Material supplied section start

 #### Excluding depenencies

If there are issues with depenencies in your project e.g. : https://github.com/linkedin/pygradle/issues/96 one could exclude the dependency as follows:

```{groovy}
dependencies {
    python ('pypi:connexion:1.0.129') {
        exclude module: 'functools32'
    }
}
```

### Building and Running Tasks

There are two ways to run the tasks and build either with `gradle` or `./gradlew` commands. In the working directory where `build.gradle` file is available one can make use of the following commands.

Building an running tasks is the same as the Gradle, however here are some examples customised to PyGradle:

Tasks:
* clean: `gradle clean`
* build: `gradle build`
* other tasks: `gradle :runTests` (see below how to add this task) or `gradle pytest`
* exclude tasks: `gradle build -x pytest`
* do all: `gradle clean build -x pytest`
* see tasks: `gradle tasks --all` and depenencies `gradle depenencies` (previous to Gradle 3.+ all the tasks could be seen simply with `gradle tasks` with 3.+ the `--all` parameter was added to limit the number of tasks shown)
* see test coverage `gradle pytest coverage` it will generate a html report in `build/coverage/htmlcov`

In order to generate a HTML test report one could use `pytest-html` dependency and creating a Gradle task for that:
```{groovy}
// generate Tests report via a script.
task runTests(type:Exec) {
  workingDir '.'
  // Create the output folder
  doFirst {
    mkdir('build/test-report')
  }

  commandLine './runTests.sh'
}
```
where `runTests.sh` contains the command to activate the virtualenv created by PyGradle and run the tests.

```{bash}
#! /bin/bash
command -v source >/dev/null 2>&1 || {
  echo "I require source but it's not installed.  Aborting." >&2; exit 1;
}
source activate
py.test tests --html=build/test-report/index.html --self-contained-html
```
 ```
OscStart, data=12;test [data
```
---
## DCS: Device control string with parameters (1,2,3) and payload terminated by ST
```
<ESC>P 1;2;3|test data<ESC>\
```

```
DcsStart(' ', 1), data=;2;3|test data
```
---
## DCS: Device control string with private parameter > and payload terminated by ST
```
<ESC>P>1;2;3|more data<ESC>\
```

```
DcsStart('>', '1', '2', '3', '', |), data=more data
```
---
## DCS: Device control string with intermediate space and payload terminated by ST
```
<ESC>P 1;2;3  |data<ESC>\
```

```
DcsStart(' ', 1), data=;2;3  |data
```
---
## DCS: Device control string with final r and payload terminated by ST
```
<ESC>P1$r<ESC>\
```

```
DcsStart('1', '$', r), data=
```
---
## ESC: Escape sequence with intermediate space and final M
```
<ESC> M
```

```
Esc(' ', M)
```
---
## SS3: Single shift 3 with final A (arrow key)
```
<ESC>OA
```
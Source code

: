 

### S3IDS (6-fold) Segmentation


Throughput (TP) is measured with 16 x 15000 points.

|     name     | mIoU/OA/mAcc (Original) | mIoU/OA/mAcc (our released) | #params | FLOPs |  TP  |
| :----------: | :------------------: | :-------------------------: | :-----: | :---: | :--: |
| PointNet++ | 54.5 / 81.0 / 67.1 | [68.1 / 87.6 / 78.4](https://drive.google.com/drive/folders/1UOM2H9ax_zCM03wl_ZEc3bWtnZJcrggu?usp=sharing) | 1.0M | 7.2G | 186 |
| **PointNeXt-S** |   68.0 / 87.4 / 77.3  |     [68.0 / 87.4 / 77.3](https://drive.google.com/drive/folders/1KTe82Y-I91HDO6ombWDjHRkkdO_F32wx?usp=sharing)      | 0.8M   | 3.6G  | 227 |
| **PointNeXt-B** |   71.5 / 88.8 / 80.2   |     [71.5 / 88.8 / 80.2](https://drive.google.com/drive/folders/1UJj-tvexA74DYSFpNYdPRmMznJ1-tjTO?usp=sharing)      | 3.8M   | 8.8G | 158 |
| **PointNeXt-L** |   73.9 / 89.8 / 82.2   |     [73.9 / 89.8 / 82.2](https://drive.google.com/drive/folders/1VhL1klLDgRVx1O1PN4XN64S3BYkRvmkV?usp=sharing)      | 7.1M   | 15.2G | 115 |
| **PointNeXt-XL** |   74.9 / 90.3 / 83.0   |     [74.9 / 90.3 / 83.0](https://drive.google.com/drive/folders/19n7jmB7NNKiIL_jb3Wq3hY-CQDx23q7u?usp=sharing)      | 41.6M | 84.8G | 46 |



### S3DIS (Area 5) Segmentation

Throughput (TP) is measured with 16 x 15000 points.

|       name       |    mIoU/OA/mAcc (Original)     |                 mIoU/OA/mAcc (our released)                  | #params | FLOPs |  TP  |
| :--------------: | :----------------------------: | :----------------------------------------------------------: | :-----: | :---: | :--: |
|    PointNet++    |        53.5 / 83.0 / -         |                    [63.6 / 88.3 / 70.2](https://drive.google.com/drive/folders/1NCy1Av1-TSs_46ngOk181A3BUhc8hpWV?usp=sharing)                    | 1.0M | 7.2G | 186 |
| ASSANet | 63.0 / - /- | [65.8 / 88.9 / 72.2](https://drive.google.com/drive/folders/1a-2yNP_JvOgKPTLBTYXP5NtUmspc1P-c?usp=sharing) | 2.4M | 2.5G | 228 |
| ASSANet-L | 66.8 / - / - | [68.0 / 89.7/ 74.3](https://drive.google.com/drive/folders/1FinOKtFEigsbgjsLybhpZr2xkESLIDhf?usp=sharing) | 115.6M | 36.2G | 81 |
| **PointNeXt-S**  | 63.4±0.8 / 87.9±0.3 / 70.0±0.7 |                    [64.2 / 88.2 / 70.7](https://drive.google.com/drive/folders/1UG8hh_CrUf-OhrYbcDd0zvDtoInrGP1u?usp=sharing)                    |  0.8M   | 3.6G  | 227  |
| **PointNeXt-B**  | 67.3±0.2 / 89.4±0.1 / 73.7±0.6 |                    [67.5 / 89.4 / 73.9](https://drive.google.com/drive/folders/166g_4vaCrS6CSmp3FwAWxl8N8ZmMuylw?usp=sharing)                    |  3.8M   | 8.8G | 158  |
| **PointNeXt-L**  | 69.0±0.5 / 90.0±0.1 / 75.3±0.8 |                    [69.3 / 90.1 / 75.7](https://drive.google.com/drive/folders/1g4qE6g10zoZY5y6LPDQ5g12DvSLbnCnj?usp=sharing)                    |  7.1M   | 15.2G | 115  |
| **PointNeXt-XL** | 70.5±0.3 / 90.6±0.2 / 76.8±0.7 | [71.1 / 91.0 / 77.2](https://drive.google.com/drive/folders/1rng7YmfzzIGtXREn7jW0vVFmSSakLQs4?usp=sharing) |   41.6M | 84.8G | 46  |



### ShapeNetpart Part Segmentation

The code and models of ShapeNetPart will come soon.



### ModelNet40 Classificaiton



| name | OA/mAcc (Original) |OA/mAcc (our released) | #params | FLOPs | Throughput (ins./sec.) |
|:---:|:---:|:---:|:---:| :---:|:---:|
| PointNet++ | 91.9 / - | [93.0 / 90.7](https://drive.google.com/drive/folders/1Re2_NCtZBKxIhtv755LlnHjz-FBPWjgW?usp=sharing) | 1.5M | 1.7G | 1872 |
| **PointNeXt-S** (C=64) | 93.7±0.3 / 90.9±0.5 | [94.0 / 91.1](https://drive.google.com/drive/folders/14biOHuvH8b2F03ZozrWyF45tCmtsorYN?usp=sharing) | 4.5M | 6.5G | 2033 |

Material supplied section end

▸ **Task requirements**
Begin at the line above that has "36.2G | 81 |" and stop after the line that has "### ModelNet40 Classificaiton", copying each line exactly and adding nothing else.

▸ **Task answer**
| ASSANet-L | 66.8 / - / - | [68.0 / 89.7/ 74.3](https://drive.google.com/drive/folders/1FinOKtFEigsbgjsLybhpZr2xkESLIDhf?usp=sharing) | 115.6M | 36.2G | 81 |
| **PointNeXt-S**  | 63.4±0.8 / 87.9±0.3 / 70.0±0.7 |                    [64.2 / 88.2 / 70.7](https://drive.google.com/drive/folders/1UG8hh_CrUf-OhrYbcDd0zvDtoInrGP1u?usp=sharing)                    |  0.8M   | 3.6G  | 227  |
| **PointNeXt-B**  | 67.3±0.2 / 89.4±0.1 / 73.7±0.6 |                    [67.5 / 89.4 / 73.9](https://drive.google.com/drive/folders/166g_4vaCrS6CSmp3FwAWxl8N8ZmMuylw?usp=sharing)                    |  3.8M   | 8.8G | 158  |
| **PointNeXt-L**  | 69.0±0.5 / 90.0±0.1 / 75.3±0.8 |                    [69.3 / 90.1 / 75.7](https://drive.google.com/drive/folders/1g4qE6g10zoZY5y6LPDQ5g12DvSLbnCnj?usp=sharing)                    |  7.1M   | 15.2G | 115  |
| **PointNeXt-XL** | 70.5±0.3 / 90.6±0.2 / 76.8±0.7 | [71.1 / 91.0 / 77.2](https://drive.google.com/drive/folders/1rng7YmfzzIGtXREn7jW0vVFmSSakLQs4?usp=sharing) |   41.6M | 84.8G | 46  |



### ShapeNetpart Part Segmentation

The code and models of ShapeNetPart will come soon.



### ModelNet40 Classificaiton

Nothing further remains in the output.